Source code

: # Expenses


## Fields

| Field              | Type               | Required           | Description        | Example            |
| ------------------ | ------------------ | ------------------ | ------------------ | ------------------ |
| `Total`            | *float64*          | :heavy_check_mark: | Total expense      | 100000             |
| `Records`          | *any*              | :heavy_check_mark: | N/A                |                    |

_Your task:_
Output all of the entries, exactly as they are written.

_Result of the task:_
Source code

: # Expenses


## Fields

| Field              | Type               | Required           | Description        | Example            |
| ------------------ | ------------------ | ------------------ | ------------------ | ------------------ |
| `Total`            | *float64*          | :heavy_check_mark: | Total expense      | 100000             |
| `Records`          | *any*              | :heavy_check_mark: | N/A                |                    |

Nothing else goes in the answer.